Gmail API: where to find body of email depending o

2019-01-15 09:07发布

问题:

I am making a request to the User.messages endpoint. All objects returned (the emails) have a mimeType property which I'm struggling to understand.

More specifically, I want to be able to extract the body of the email depending of the mimeType since I've been able to notice that depending on the mimeType, the body will be inside the body property in payload, or in the parts array. What are the different mimeTypes that can be returned, and where can I find the body of the email for each one of them?

回答1:

I think it will make sense if you think of the payload as a part in of itself. Let's say I send a message with just a subject and a plain message text:

From: emtholin@gmail.com
To: emtholin@gmail.com
Subject: Example Subject

This is the plain text message

This will result in the following parsed message:

{
 "id": "154ecb53c10b74d8",
 "threadId": "154ecb53c10b74d8",
 "labelIds": [
  "INBOX",
  "SENT"
 ],
 "snippet": "This is the plain text message",
 "historyId": "38877",
 "internalDate": "1464260181000",
 "payload": {
  "partId": "",
  "mimeType": "text/plain",
  "filename": "",
  "headers": [
   ...
  ],
  "body": {
   "size": 31,
   "data": "VGhpcyBpcyB0aGUgcGxhaW4gdGV4dCBtZXNzYWdlCg=="
  }
 },
 "sizeEstimate": 355
}

If I send a message with a plain text part, a html part and an image, it will look like this when parsed:

{
 "id": "154ed5ccaa12f3df",
 "threadId": "154ed5ccaa12f3df",
 "labelIds": [
  "SENT",
  "INBOX",
  "IMPORTANT"
 ],
 "snippet": "This is a plain/html message with an image.",
 "historyId": "841379",
 "internalDate": "1464271162000",
 "payload": {
  "mimeType": "multipart/mixed",
  "filename": "",
  "headers": [
     ...
  ],
  "body": {
   "size": 0
  },
  "parts": [
   {
    "mimeType": "multipart/alternative",
    "filename": "",
    "headers": [
     {
      "name": "Content-Type",
      "value": "multipart/alternative; boundary=089e0122896c7c80d80533bf3205"
     }
    ],
    "body": {
     "size": 0
    },
    "parts": [
     {
      "partId": "0.0",
      "mimeType": "text/plain",
      "filename": "",
      "headers": [
       {
        "name": "Content-Type",
        "value": "text/plain; charset=UTF-8"
       }
      ],
      "body": {
       "size": 47,
       "data": "VGhpcyBpcyBhIHBsYWluL2h0bWwgKm1lc3NhZ2UqIHdpdGggYW4gaW1hZ2UuDQo="
      }
     },
     {
      "partId": "0.1",
      "mimeType": "text/html",
      "filename": "",
      "headers": [
       {
        "name": "Content-Type",
        "value": "text/html; charset=UTF-8"
       }
      ],
      "body": {
       "size": 73,
       "data": "PGRpdiBkaXI9Imx0ciI-VGhpcyBpcyBhIHBsYWluL2h0bWwgPGI-bWVzc2FnZTwvYj4gd2l0aCBhbiBpbWFnZS48L2Rpdj4NCg=="
      }
     }
    ]
   },
   {
    "partId": "1",
    "mimeType": "image/png",
    "filename": "smile.png",
    "headers": [
       ...
    ],
    "body": {
     "attachmentId": "ANGjdJ-OrSy7VAYL-UbRyNtmySbZLlV-fV43zJF0_neNGZ8yKugsZAxb32eSb-CrbYIhF9NvjGwBVEjSkRrUWoCS7aDpgoQnt9WR7f2sa17qVEyOg_JVSbrGrunirvQw2dY-SxxB3Y0JP3aYDHSBXpNO6fFCByVFWQDw1et5Mh9di7bGO4AWOLKFVe_Yb2RmdDwuazGXGb8zA88TTMaiEPIacPTNiVtBrIWG0EKGxHBhep9j8ujyWeCS5P9X80dBHvBNj4T9XjUwcrN6FvwegRewRMM9cBupY7jQESR7915OcbhCNyi5l64x6vVh1ZU",
     "size": 2002
    }
   }
  ]
 },
 "sizeEstimate": 3077
}

You will see it's just the RFC822-message parsed to JSON. If you just traverse the parts, and treat the payload as a part itself, you will find what you are looking for.
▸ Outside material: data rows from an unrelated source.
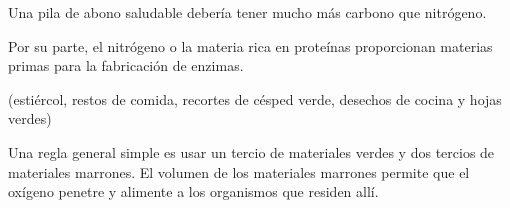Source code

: \documentclass[../main.tex]{subfiles}
\begin{document}
\begin{table}[H]
    \centering\sffamily
    {%
    \def\arraystretch{1.5}%
    \caption*{\sffamily\color{CompostGreen!50!black}Ejemplos de materia rica en carbono}
    }
    \label{carbono1}
\end{table}%

\begin{recuadroR}
    Una pila de abono saludable debería tener mucho más carbono que nitrógeno.
\end{recuadroR}

Por su parte, el nitrógeno o la materia rica en proteínas proporcionan materias primas para la fabricación de enzimas.

(estiércol, restos de comida, recortes de césped verde, desechos de cocina y hojas verdes) 

\begin{table}[H]
    \centering\sffamily
    {%
    \def\arraystretch{1.5}%
    \caption*{\sffamily\color{CompostGreen!50!black}Ejemplos de materia rica en nitrógeno}
    }
    \label{carbono1}
\end{table}%

\begin{recuadroV}
    Una regla general simple es usar un tercio de materiales verdes y dos tercios de materiales marrones. El volumen de los materiales marrones permite que el oxígeno penetre y alimente a los organismos que residen allí.
\end{recuadroV}
\end{document}
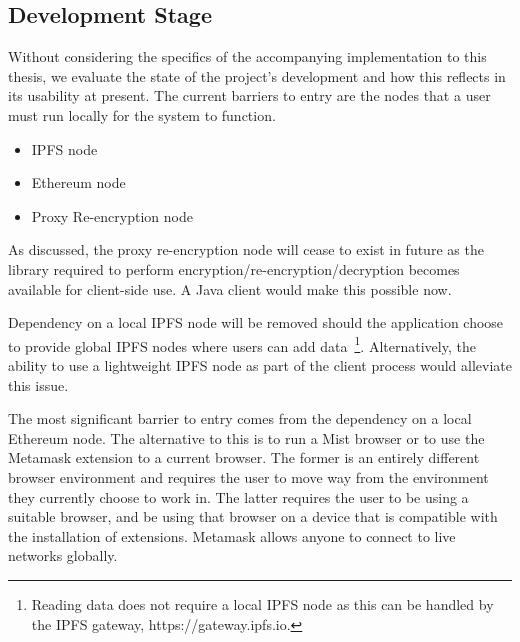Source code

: \subsection{Development Stage}

Without considering the specifics of the accompanying implementation to this thesis, we evaluate the state of the project's development and how this reflects in its usability at present. The current barriers to entry are the nodes that a user must run locally for the system to function.

\begin{itemize}
  \item IPFS node
  \item Ethereum node
  \item Proxy Re-encryption node
\end{itemize}

As discussed, the proxy re-encryption node will cease to exist in future as the library required to perform encryption/re-encryption/decryption becomes available for client-side use. A Java client would make this possible now.

Dependency on a local IPFS node will be removed should the application choose to provide global IPFS nodes where users can add data~\footnote{Reading data does not require a local IPFS node as this can be handled by the IPFS gateway, https://gateway.ipfs.io.}. Alternatively, the ability to use a lightweight IPFS node as part of the client process would alleviate this issue.

The most significant barrier to entry comes from the dependency on a local Ethereum node. The alternative to this is to run a Mist browser or to use the Metamask extension to a current browser. The former is an entirely different browser environment and requires the user to move way from the environment they currently choose to work in. The latter requires the user to be using a suitable browser, and be using that browser on a device that is compatible with the installation of extensions. Metamask allows anyone to connect to live networks globally.

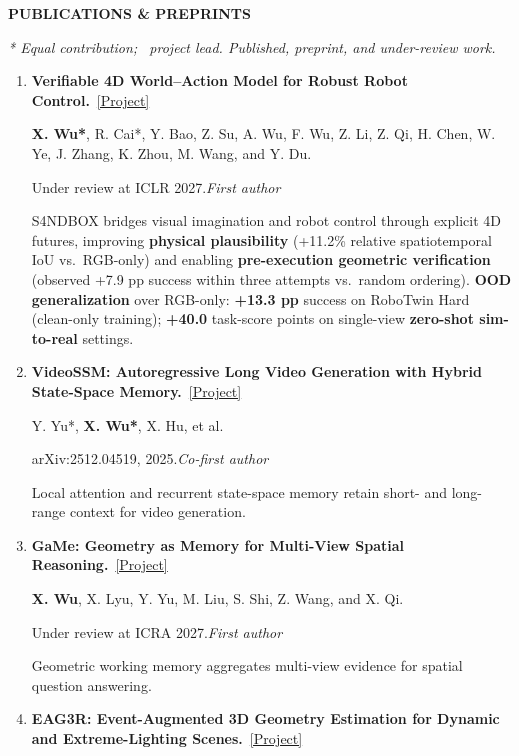 \documentclass[a4paper]{article}
\newcommand{\cvsection}[1]{%
  \par\vspace{2.0pt}%
  {\color{cvblue}\fontsize{11}{12.2}\selectfont\bfseries\MakeUppercase{#1}}\par
  \vspace{-4pt}{\color{cvblue}\rule{\textwidth}{0.4pt}}\par\vspace{1.0pt}%
}
\newcommand{\pubgroup}[1]{%
  \par\vspace{2.0pt}{\color{cvblue}\fontsize{9.4}{10.4}\selectfont\bfseries #1}\par
}
\newcommand{\pubnote}[1]{\par{\color{cvgray}#1}}
\begin{document}
\cvsection{Publications \& Preprints}
{\fontsize{9}{9.65}\selectfont
\textit{* Equal contribution; \textdagger\ project lead. Published, preprint, and under-review work.}\par
\pubgroup{First- and Co-first-author Work}
\begin{enumerate}[leftmargin=1.6em,labelsep=0.38em,itemsep=0.4pt,topsep=1.3pt,parsep=0pt,partopsep=0pt]
\item \textbf{Verifiable 4D World--Action Model for Robust Robot Control.}~\href{https://candy-crusher.github.io/xiaoshanwu.github.io/projects/sandbox/}{\textcolor{cvblue}{[Project]}}\par
\textbf{X. Wu*}, R. Cai*, Y. Bao, Z. Su, A. Wu, F. Wu, Z. Li, Z. Qi, H. Chen, W. Ye, J. Zhang, K. Zhou, M. Wang, and Y. Du.\par
Under review at ICLR 2027.\hfill\textcolor{cvblue}{\textit{First author}}
\pubnote{S4NDBOX bridges visual imagination and robot control through explicit 4D futures, improving \textbf{physical plausibility} (+11.2\% relative spatiotemporal IoU vs.\ RGB-only) and enabling \textbf{pre-execution geometric verification} (observed +7.9 pp success within three attempts vs.\ random ordering).} \textbf{OOD generalization} over RGB-only: \textbf{+13.3 pp} success on RoboTwin Hard (clean-only training); \textbf{+40.0} task-score points on single-view \textbf{zero-shot sim-to-real} settings.
\item \textbf{VideoSSM: Autoregressive Long Video Generation with Hybrid State-Space Memory.}~\href{https://candy-crusher.github.io/xiaoshanwu.github.io/projects/videossm/}{\textcolor{cvblue}{[Project]}}\par
Y. Yu*, \textbf{X. Wu*}, X. Hu, et al.\par
arXiv:2512.04519, 2025.\hfill\textcolor{cvblue}{\textit{Co-first author}}
\pubnote{Local attention and recurrent state-space memory retain short- and long-range context for video generation.}
\item \textbf{GaMe: Geometry as Memory for Multi-View Spatial Reasoning.}~\href{https://candy-crusher.github.io/xiaoshanwu.github.io/projects/game/}{\textcolor{cvblue}{[Project]}}\par
\textbf{X. Wu}, X. Lyu, Y. Yu, M. Liu, S. Shi, Z. Wang, and X. Qi.\par
Under review at ICRA 2027.\hfill\textcolor{cvblue}{\textit{First author}}
\pubnote{Geometric working memory aggregates multi-view evidence for spatial question answering.}
\item \textbf{EAG3R: Event-Augmented 3D Geometry Estimation for Dynamic and Extreme-Lighting Scenes.}~\href{https://candy-crusher.github.io/xiaoshanwu.github.io/projects/eag3r/}{\textcolor{cvblue}{[Project]}}\par

\end{enumerate}}
\end{document}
var parts = [response.payload];

while (parts.length) {
  var part = parts.shift();
  if (part.parts) {
    parts = parts.concat(part.parts);
  }

  if(part.mimeType === 'text/html') {
    var decodedPart = decodeURIComponent(escape(atob(part.body.data.replace(/\-/g, '+').replace(/\_/g, '/'))));
    console.log(decodedPart);
  }
}


回答2:

There are many MIME types that can be returned, here are a few:

  • text/plain: the message body only in plain text
  • text/html: the message body only in HTML
  • multipart/alternative: will contain two parts that are alternatives for each othe, for example:
    • a text/plain part for the message body in plain text
    • a text/html part for the message body in html
  • multipart/mixed: will contain many unrelated parts which can be:
    • multipart/alternative as above, or text/plain or text/html as above
    • application/octet-stream, or other application/* for application specific mime types for attachments
    • image/png ot other image/* for images, which could be embedded in the message.

The definitive reference for all this is RFC 2046 https://www.ietf.org/rfc/rfc2046.txt (you might want to also see 2044 and 2045)

To answer your question, build a tree of the message, and look either for:

  • the first text/plain or text/html part (either in the message body or in a multipart/mixed)
  • the first text/plain or text/html inside of a multipart/alternative, which may be part of a multipart mixed.

An example of a complex message:

  • multipart/mixed

    • multipart/alternative
      • text/plain <- message body in plain text
      • text/html <- message body in HTML
    • application/zip <- a zip file attachment
  • -


回答3:

I know this question is not new but I've wrote a PHP script which correctly parses messages pulled from Gmail API, including any type of attachment.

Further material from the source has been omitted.